La ciencia es ciencia de la experiencia y consiste en aplicar un método
racional a lo que nos ofrecen los sentidos. La inducción,
el análisis, la comparación, la observación y la experimentación
son las principales condiciones de un método racional*
Karl Marx
El ser humano es el ser que piensa, pero es igualmente
el ser que siente y actúa, por lo cual pensamiento,
sentimiento y acción son respuestas de la
subjetividad humana sobre la objetividad del mundo y la
naturaleza.
Sin embargo,
pensamiento, sentimiento y acción no son sólo respuestas
sino también creaciones humanas para entender el entorno
y modificarlo. Por ello, son tanto determinaciones subjetivas
del ser humano como objetivaciones de su subjetividad, lo
cual las lleva a ser concreciones sociales y de suyo históricas.
De esta
manera, podemos hablar del pensamiento, los sentimientos
y las acciones de una época y de una sociedad, o de iguales
determinaciones en una persona individual o social.

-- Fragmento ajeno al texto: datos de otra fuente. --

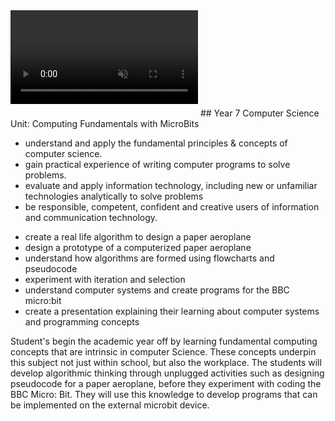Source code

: <title>Year 7 CS</title>
<style type='text/css'>
body {width: 80%; margin:auto;}
a { text-decoration: none; }
a:hover { text-decoration: underline; }
h1 {display: none; }
h2 { background-color:#fc9003; padding:16px;text-align:center;}
h3 {background-color:lightblue; padding:16px; text-align:center;}
button {float: right;margin-bottom: 20px; background-color: lightblue; border-radius:3px; }
  video {margin-bottom:20px}
</style>

<video auto-play="true" loop="loop" muted="muted" controls>
  <source src="./img/Introducing_MicroBit.mp4" type="video/mp4">
</video>
## Year 7 Computer Science Unit: Computing Fundamentals with MicroBits 

# | Objectives:
+ understand and apply the fundamental principles & concepts of computer science.
+ gain practical experience of writing computer programs to solve problems.
+ evaluate and apply information technology, including new or unfamiliar technologies analytically to solve problems
+ be responsible, competent, confident and creative users of information and communication technology.

# | Learning outcomes:
+ create a real life algorithm to design a paper aeroplane
+ design a prototype of a computerized paper aeroplane
+ understand how algorithms are formed using flowcharts and pseudocode
+ experiment with iteration and selection
+ understand computer systems and create programs for the BBC micro:bit 
+ create a presentation explaining their learning about computer systems and programming concepts 

# | Learning pathway:
Student's begin the academic year off by learning fundamental computing concepts that are intrinsic in computer Science. These concepts underpin this subject not just within school, but also the workplace. The students will develop algorithmic thinking through unplugged activities such as designing pseudocode for a paper aeroplane, before they experiment with coding the BBC Micro: Bit. They will use this knowledge to develop programs that can be implemented on the external microbit device.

Así
alcanzamos a afirmar que unos u otras se conforman en/por
estructuras diferenciadas que nos permiten hablar de organizaciones
conceptivas, sensibles y prácticas de una época o de una
sociedad, de un individuo o de una comunidad.
Si tenemos
esta afirmación podemos asegurar que el pensamiento es,
en primer lugar, la captación intelectual del mundo exterior
a la subjetividad cognoscente y, en segundo lugar, una estructura
objetiva que cobra realidad institucional vía los diferentes
tipos de la comunicación humana, destacando entre ellos
la comunicación escrita.
El sentimiento
es igualmente captación de la realidad externa e institución,
pero es prioritariamente apropiación e institucionalización
inmediata de ella, registro a-conceptual (pero no a-verbal)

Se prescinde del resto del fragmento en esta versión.